When I used to run a number of ASP Classic sites I often turned them off for the five minutes required to do what I needed.
Rude to do to your visitors I know.
As others have said you could redirect to a page, but that won't stop people visiting static content in html pages, but then that probably won't matter, at least it stops them making changes to the mdb whilst you download it.
It's a pity that ASP.net's app_offline.htm doesn't work for ASP classic.
Another option I used to use was to create a default.htm file that had the offline message, and the way IIS was setup default.htm overrode default.asp, so simply uploading default.htm changed the homepage. This of course doesn't stop anyone using any of the other .asp pages.
So no real answer! Sorry.
If you have just FTP access to the server (and no control over the IIS) just insert a response.redirect to the "down for maintenace" page in top of all the asp pages, and remove it when the update is completed.
The changes to the database can be performed with the ALTER TABLE statement.

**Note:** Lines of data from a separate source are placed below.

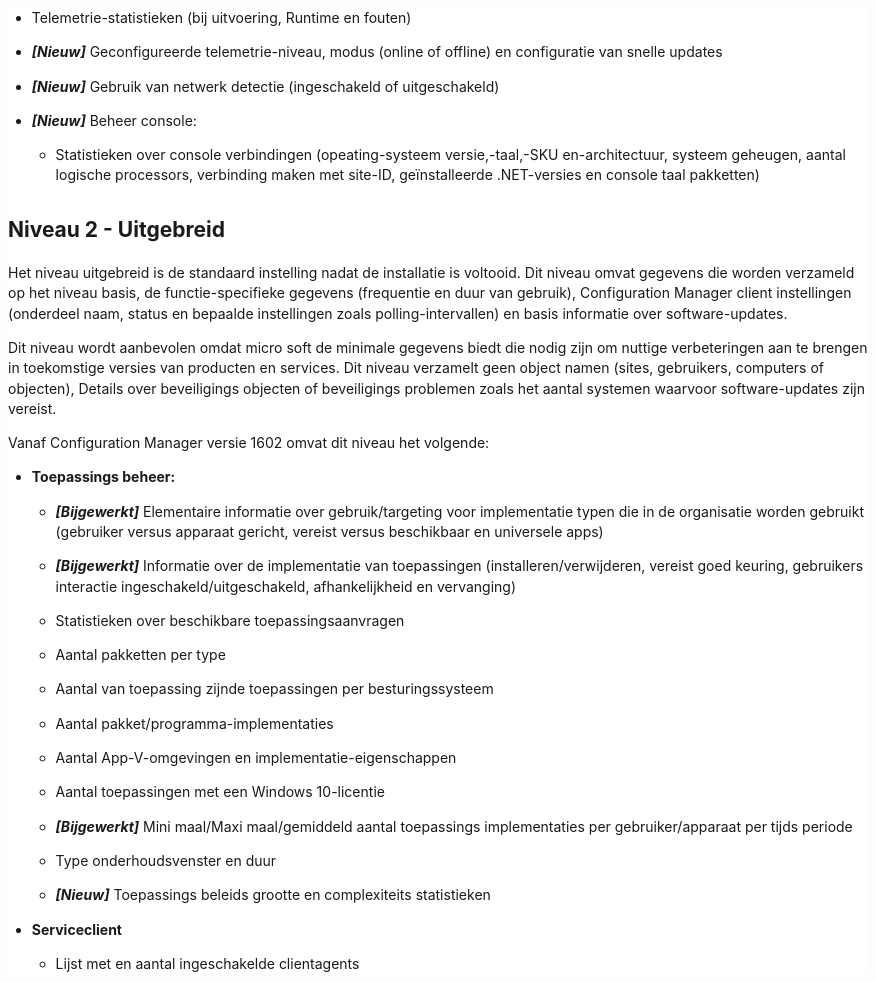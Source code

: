 -   Telemetrie-statistieken (bij uitvoering, Runtime en fouten)

- ***[Nieuw]*** Geconfigureerde telemetrie-niveau, modus (online of offline) en configuratie van snelle updates

- ***[Nieuw]*** Gebruik van netwerk detectie (ingeschakeld of uitgeschakeld)
- ***[Nieuw]*** Beheer console:

  -  Statistieken over console verbindingen (opeating-systeem versie,-taal,-SKU en-architectuur, systeem geheugen, aantal logische processors, verbinding maken met site-ID, geïnstalleerde .NET-versies en console taal pakketten)

##  <a name="level-2---enhanced"></a><a name="bkmk_level2"></a> Niveau 2 - Uitgebreid
Het niveau uitgebreid is de standaard instelling nadat de installatie is voltooid. Dit niveau omvat gegevens die worden verzameld op het niveau basis, de functie-specifieke gegevens (frequentie en duur van gebruik), Configuration Manager client instellingen (onderdeel naam, status en bepaalde instellingen zoals polling-intervallen) en basis informatie over software-updates.

Dit niveau wordt aanbevolen omdat micro soft de minimale gegevens biedt die nodig zijn om nuttige verbeteringen aan te brengen in toekomstige versies van producten en services. Dit niveau verzamelt geen object namen (sites, gebruikers, computers of objecten), Details over beveiligings objecten of beveiligings problemen zoals het aantal systemen waarvoor software-updates zijn vereist.

Vanaf Configuration Manager versie 1602 omvat dit niveau het volgende:

- **Toepassings beheer:**

  -   ***[Bijgewerkt]*** Elementaire informatie over gebruik/targeting voor implementatie typen die in de organisatie worden gebruikt (gebruiker versus apparaat gericht, vereist versus beschikbaar en universele apps)  

  -  ***[Bijgewerkt]*** Informatie over de implementatie van toepassingen (installeren/verwijderen, vereist goed keuring, gebruikers interactie ingeschakeld/uitgeschakeld, afhankelijkheid en vervanging)  

  -   Statistieken over beschikbare toepassingsaanvragen  

  -   Aantal pakketten per type  

  -   Aantal van toepassing zijnde toepassingen per besturingssysteem  

  -   Aantal pakket/programma-implementaties  

  -   Aantal App-V-omgevingen en implementatie-eigenschappen  

  -   Aantal toepassingen met een Windows 10-licentie  

  -   ***[Bijgewerkt]*** Mini maal/Maxi maal/gemiddeld aantal toepassings implementaties per gebruiker/apparaat per tijds periode

  -   Type onderhoudsvenster en duur  

  -  ***[Nieuw]*** Toepassings beleids grootte en complexiteits statistieken

- **Serviceclient**

  -   Lijst met en aantal ingeschakelde clientagents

With regards to the "Down Maintanance" page issue you can and taking mapache's idea a step further if there is an included file (for a header) in each of the pages you can put the Response.Redirect in that one file and upload that in place. This will avoid making changes to all pages.
Another option is to upload a temp html file which will be found first by IIS. In IIS you can set which page name.ext are looked for in a domain/folder. For example when you browse to www.example.com you don't specify the page you are looking for so it could load index.html or index.htm for example depending on setup. It will depend on your hosts configuration setup, but a bit of trial and error I'm sure you can find out which one they use. Common ones for IIS are default.htm, default.html, index.html and index.htm. You can then put it in each of the folders in the website (not ideal I know) and then carry out your maintenance.
When updating databases you can run a migration script, written in sql, to update the schema and data of the db. As you only have FTP access this will require some sort of page you can paste the sql into and run. This however opens security issues so downloading the db, making the changes and then uploading again is probably easier. In addition to doing it this way you can also save the file and you'll have a backup :-)
Hope this helps.
Better than an include file, just use the Global.asa.
In the Global.asa's Application_onStart, add
Application("Offline")= True
at the top of all of your ASP files, add
If VarType(Application("Offline")) = vbBoolean Then If Application("Offline") Then Response.Redirect "App_Offline.htm"
(The double-if gets around the lack of VBScript's short-circuit operators, and therefore any data type errors.)
You could even set the Global.asa code to
Set fso= Server.CreateObject("Scripting.FileSystemObject")
Application("Offline")= fso.FileExists(Server.MapPath("App_Offline.htm"))
Set fso= Nothing
Which would enable the offline page if it exists, like ASP.NET. However, the application start code is only reparsed when the server is reset (using iisreset), or when the Global.asa file is modified, merely adding the App_Offline.htm will not be enough.
Add below code in web.config
<?xml version="1.0"?>
<configuration>
<system.webServer>
<modules runAllManagedModulesForAllRequests="true" />
</system.webServer>
</configuration>
And place app_offline under root folder. This will work.